Dans le cas de l’étage Albien, trois provinces fauniques ont été définies par Owen (1973, 1996) au sein du domaine boréal à partir de la distribution géographique et de l’abondance de certaines ammonites qui devaient y trouver des conditions de vie optimales :
- une province nord-européenne caractérisée par une abondance d’Hoplitinae et formant une large bande latitudinale allant du sud de l’Angleterre et du nord de la France jusqu’au-delà de la Mer Caspienne en Iran central ;
- une province arctique où l’on observe la prédominance de Gastroplitinae et comprend les Territoires du nord-ouest du Canada, le nord-est de la Colombie britannique, l’Alberta, le Saskatchewan, le nord de l’Alaska, le Canada arctique et, dans une certaine mesure, le Groenland et le Svalbard où l’on trouve des faunes mixtes associant Gastroplitinae et Hoplitinae. On se situe ici à la limite entre les provinces fauniques ;
- une province nord-Pacifique englobant les franges côtières actuelles de l’Océan Pacifique (Japon, Russie asiatique, bordure pacifique de la Colombie britannique, Californie). Il s’agit dans ce troisième cas essentiellement d’ammonites à coquille lisse et section du tour arrondie, adaptées à une nage en pleine eau en domaine océanique, majoritairement des Puzosia et des Desmoceras (Pseudouhligella).
La récolte dans l’Albien de Wissant (Pas-de-Calais, Nord de la France) d’un Gastroplites, une ammonite caractéristique de la province arctique du domaine boréal, est dans ce cadre exceptionnelle. Comment cet individu isolé, loin de l’aire d’abondance de son genre, est-il arrivé jusque dans le bassin anglo-parisien qui appartient à la province nord-européenne du domaine boréal ? La description du spécimen et son intérêt pour la corrélation des successions de l’Albien entre les provinces nord-européenne et arctique du domaine boréal sont le sujet de cet article.
Le contexte géologique
L’auréole albienne du bassin de Paris recoupe dans sa partie septentrionale les côtes de la Manche dans le Boulonnais au niveau de la baie de Wissant située entre les caps Gris-Nez et Blanc-Nez. Les falaises crayeuses du Cap Blanc-Nez font face à celles du Kent développées sur la côte sud de l’Angleterre à une distance de 37 km (fig. 1). La stratigraphie des formations albiennes et en particulier des argiles à faciès Gault affleurant dans la baie de Wissant a été décrite dans de nombreuses publications dont la plus récente est celle d’Amédro (2009 a).

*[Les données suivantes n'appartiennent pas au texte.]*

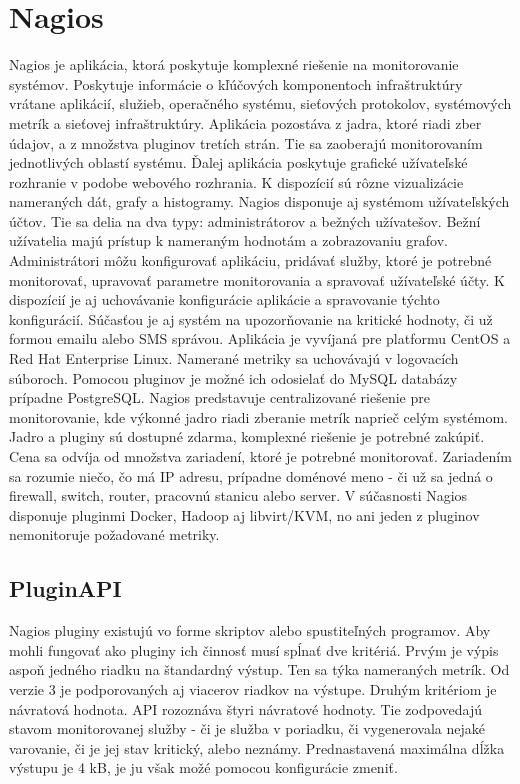 \documentclass[11pt,final,oneside]{fithesis}
\begin{document}
\section{Nagios}
Nagios je aplikácia, ktorá poskytuje komplexné riešenie na monitorovanie systémov. Poskytuje informácie o kľúčových komponentoch infraštruktúry vrátane aplikácií, služieb, operačného systému, sieťových protokolov, systémových metrík
a sieťovej infraštruktúry. \cite{19} Aplikácia pozostáva z jadra, ktoré riadi zber údajov, a z množstva pluginov tretích strán. Tie sa zaoberajú monitorovaním jednotlivých oblastí systému. Ďalej aplikácia
poskytuje grafické užívateľské rozhranie v podobe webového rozhrania. K dispozícií sú rôzne vizualizácie nameraných dát, grafy a histogramy. Nagios disponuje aj systémom užívateľských účtov. Tie sa delia na dva typy: 
administrátorov a bežných užívatešov. Bežní užívatelia majú prístup k nameraným hodnotám a zobrazovaniu grafov. Administrátori môžu konfigurovať aplikáciu, pridávať služby, ktoré je potrebné monitorovať,
 upravovať parametre monitorovania a spravovať užívateľské účty. K dispozícií je aj uchovávanie konfigurácie aplikácie a spravovanie týchto konfigurácií. Súčasťou je aj systém na upozorňovanie na kritické
 hodnoty, či už formou emailu alebo SMS správou. Aplikácia je vyvíjaná pre platformu CentOS a Red Hat Enterprise Linux. Namerané metriky sa uchovávajú v logovacích súboroch. 
 Pomocou pluginov je možné ich odosielať do MySQL databázy prípadne PostgreSQL. Nagios predstavuje centralizované riešenie pre  monitorovanie, kde výkonné jadro riadi zberanie metrík naprieč celým systémom. 
 Jadro a pluginy sú dostupné zdarma, komplexné riešenie je potrebné zakúpiť. Cena sa odvíja od množstva zariadení, ktoré je potrebné monitorovať. Zariadením sa rozumie niečo, čo má IP adresu, 
 prípadne doménové meno - či už sa jedná o firewall, switch, router, pracovnú stanicu alebo server. V súčasnosti Nagios disponuje pluginmi Docker, Hadoop aj libvirt/KVM, no ani jeden z pluginov 
 nemonitoruje požadované metriky.

\subsection{PluginAPI}
Nagios pluginy existujú vo forme skriptov alebo spustiteľných programov. Aby mohli fungovať ako pluginy ich činnosť musí spĺnať dve kritériá. Prvým je výpis aspoň jedného riadku na štandardný výstup.
Ten sa týka nameraných metrík. Od verzie 3 je podporovaných aj viacerov riadkov na výstupe. Druhým kritériom je návratová hodnota.
API rozoznáva štyri návratové hodnoty. Tie zodpovedajú stavom monitorovanej služby - či je služba v poriadku, či vygenerovala nejaké varovanie, či je jej stav kritický, alebo neznámy. Prednastavená maximálna dĺžka 
výstupu je 4 kB, je ju však možé pomocou konfigurácie zmeniť.
\end{document}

Les argiles à faciès Gault, nommées dans le Boulonnais Formation de Saint-Pô, sont épaisses de 10,50 m dans la baie de Wissant et couvrent un intervalle allant de l’Albien moyen à l’Albien supérieur (fig. 2). Comme dans l’ensemble du bassin anglo-parisien, la base de l’Albien supérieur est soulignée par un lit bien exprimé de nodules phosphatés noirs, souvent agglutinés entre eux. Il s’agit du niveau phosphaté P5 de Destombes & Destombes (1938). L’épaisseur du lit (8 cm), l’abondance des nodules dont la plupart sont des moules internes de macrofossiles nacrés et leur position au-dessus d’une surface d’omission particulièrement bien marquée, font du niveau P5 un niveau repère très apparent (fig. 3). Au point de vue paléontologique, ce lit de nodules phosphatés, daté de la zone d’ammonites à Dipoloceras cristatum, coïncide avec une incursion ponctuelle d’ammonites à caractère cosmopolite ou téthysien (Phylloceras, Beudanticeras, Dipoloceras, Mortoniceroides, Hysteroceras et Neophlycticeras) au sein d’une succession d’Hoplitinae à caractère boréal (Anahoplites, Dimorphoplites, Metaclavites, Euhoplites). Il s’agit du Dipoloceras event d’Amédro (2009 b). Cet apport, qui représente 9 % de la population d’ammonites recueillies au sein du niveau P5, suggère une communication momentanée, bien que limitée, avec le domaine téthysien. En tenant compte de ces éléments et de la vaste distribution géographique de ce double événement lithologique et bio-écologique identifié non seulement dans l’ensemble du bassin anglo-parisien, mais également dans le nord-ouest de l’Allemagne, le sud-est de la France, l’Afrique du Nord et la Californie, le niveau phosphaté P5 est interprété comme représentant la surface de transgression d’une séquence eustatique de 3e ordre (la séquence AL 7-8 d’Amédro, 2009 b) superposée à la base de l’intervalle transgressif d’une séquence de second ordre (la séquence 15 de Jacquin et al., 1998).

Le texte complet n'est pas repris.